The Auto MPG dataset¶

The dataset is available from the UCI Machine Learning Repository.

dataset_path = keras.utils.get_file("auto-mpg.data", "https://archive.ics.uci.edu/ml/machine-learning-databases/auto-mpg/auto-mpg.data")
dataset_path

Downloading data from https://archive.ics.uci.edu/ml/machine-learning-databases/auto-mpg/auto-mpg.data
32768/30286 [================================] - 0s 7us/step

'/home/jupyter-dark/.keras/datasets/auto-mpg.data'

Import it using pandas

column_names = ['MPG','Cylinders','Displacement','Horsepower','Weight',
                'Acceleration', 'Model Year', 'Origin'] 
raw_dataset = pd.read_csv(dataset_path, names=column_names,
                      na_values = "?", comment='\t',
                      sep=" ", skipinitialspace=True)
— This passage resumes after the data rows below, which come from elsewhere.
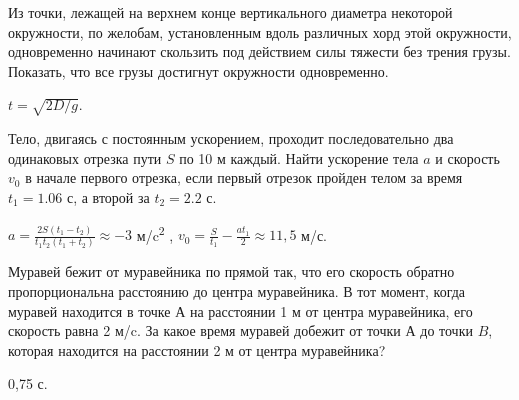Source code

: \begin{ex} %
Из точки, лежащей на верхнем конце вертикального диаметра некоторой окружности, по желобам, установленным вдоль различных хорд этой окружности, одновременно начинают скользить под действием силы тяжести без трения грузы. Показать, что все грузы достигнут окружности одновременно.
\begin{ans}
$t = \sqrt{2D/g}$.
\end{ans}
\end{ex}

\complexProblems

\begin{ex} %
Тело, двигаясь с постоянным ускорением, проходит последовательно два одинаковых отрезка пути $S$ по 10 м каждый. Найти ускорение тела $a$ и скорость $v_0$ в начале первого отрезка, если первый отрезок пройден телом за время $t_1 = 1.06$ с, а второй за $t_2 = 2.2$ с.
\begin{ans}
$a = \frac{2S\left(t_1-t_2\right)}{t_1t_2\left(t_1+t_2\right)} \approx -3$ м/c\textsuperscript{2} , $v_0 = \frac{S}{t_1}-\frac{at_1}{2} \approx 11,5$ м/с.
\end{ans}
\end{ex}

\begin{ex} %
Муравей бежит от муравейника по прямой так, что его скорость обратно пропорциональна расстоянию до центра муравейника. В тот момент, когда муравей находится в точке $А$ на расстоянии 1 м от центра муравейника, его скорость равна 2 м/c. За какое время муравей добежит от точки А до точки $B$, которая находится на расстоянии 2 м от центра муравейника?
\begin{ans}
0,75 с.
\end{ans}
\end{ex}

\clearpage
dataset = raw_dataset.copy()
dataset.tail()

Clean the data¶

The dataset contains a few unknown values.

dataset.isna().sum()

MPG             0
Cylinders       0
Displacement    0
Horsepower      6
Weight          0
Acceleration    0
Model Year      0
Origin          0
dtype: int64

dataset = dataset.dropna()

The "Origin" column is really categorical, not numeric. So convert that to a one-hot:

origin = dataset.pop('Origin')
dataset['USA'] = (origin == 1)*1.0
dataset['Europe'] = (origin == 2)*1.0
dataset['Japan'] = (origin == 3)*1.0
dataset.tail()

Split the data into train and test¶

Now split the dataset into a training set and a test set. We will use the test set in the final evaluation of our model.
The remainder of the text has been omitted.